The idea of Nicolas Cage fighting off slimy post-apocalyptic monsters is a grabby, if basic one. Cage fans tempted towards Arcadian by that log-line need an immediate caveat: he is first-billed in it, naturally, but only in it for 30 minutes tops, if you were to tot up his scenes. He sits out the entire second act injured, having barely survived an explosion underground. There’s not much of him later, either.

The main two characters in this action-horror-survival flick, Joseph (Jaeden Martell) and Thomas (Maxwell Jenkins), are twins, and Cage’s sons. This trio are living on their wits on a farmhouse in the Irish countryside, after an undefined cataclysm that has opened the world to scavenging intruders – hideous things resembling mutant dinosaurs, which only hunt at night.

The film, from the team of writer-producer Michael Nilon and director Benjamin Brewer, isn’t fussed about explaining what has actually happened, or where these creatures came from. And that’s fine – we’re simply plunged into an evolving situation without dawdling our way through ancient history.

The problem is what we have to dawdle through instead. We wait 20 minutes at a stretch for any burst of scary activity, which is only unleashed after dark: when Thomas tumbles down a crevasse at sunset, and Cage’s Paul tries to save him, say. The daylight scenes are devoid of tension, unless you count the brothers squabbling.

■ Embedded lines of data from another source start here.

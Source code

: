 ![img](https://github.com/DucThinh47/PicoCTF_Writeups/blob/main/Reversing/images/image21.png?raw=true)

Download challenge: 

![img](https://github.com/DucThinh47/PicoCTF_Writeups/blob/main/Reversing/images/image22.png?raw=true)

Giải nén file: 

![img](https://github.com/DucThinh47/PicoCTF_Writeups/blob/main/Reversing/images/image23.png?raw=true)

While Martell (It; The Book of Henry) is shaping up as a promisingly odd actor who can breathe life into his dialogue, the budding teen romance between Thomas and their neighbour Charlotte (Saltburn’s Sadie Soverall) is generic goo-goo eyes stuff, merely eating up the running time.

First-time director Brewer was the visual effects supervisor on Everything Everywhere All At Once. It’s this department that’s his forte, rather than marshalling actors, or stitching scenes together with functional continuity.

The creatures are heard before they’re seen, and for a while only parts of them are seen – long reptilian limbs that unfurl through doors and keep unfurling, to a needle-like point.

They shape-shift, clatter their jaws apart like Pac-Man on speed, and do this one thing in formation – a combo cartwheel manoeuvre, rolling en masse towards their prey – that comes out of nowhere. There sometimes seems no limit to their eccentricities. But because we don’t understand what they are, the film has no stakes except running away from them.

Brewer also neglects the mightiest special effects at his disposal, which are Cage’s face, voice and hands. Banner moments for the star’s highlight reel are in short supply: a few stray gestures of impatience, at most. Arcadian feels like a favour he’s doing for the guys who wanted to make it, rather than a favour to himself, or to us.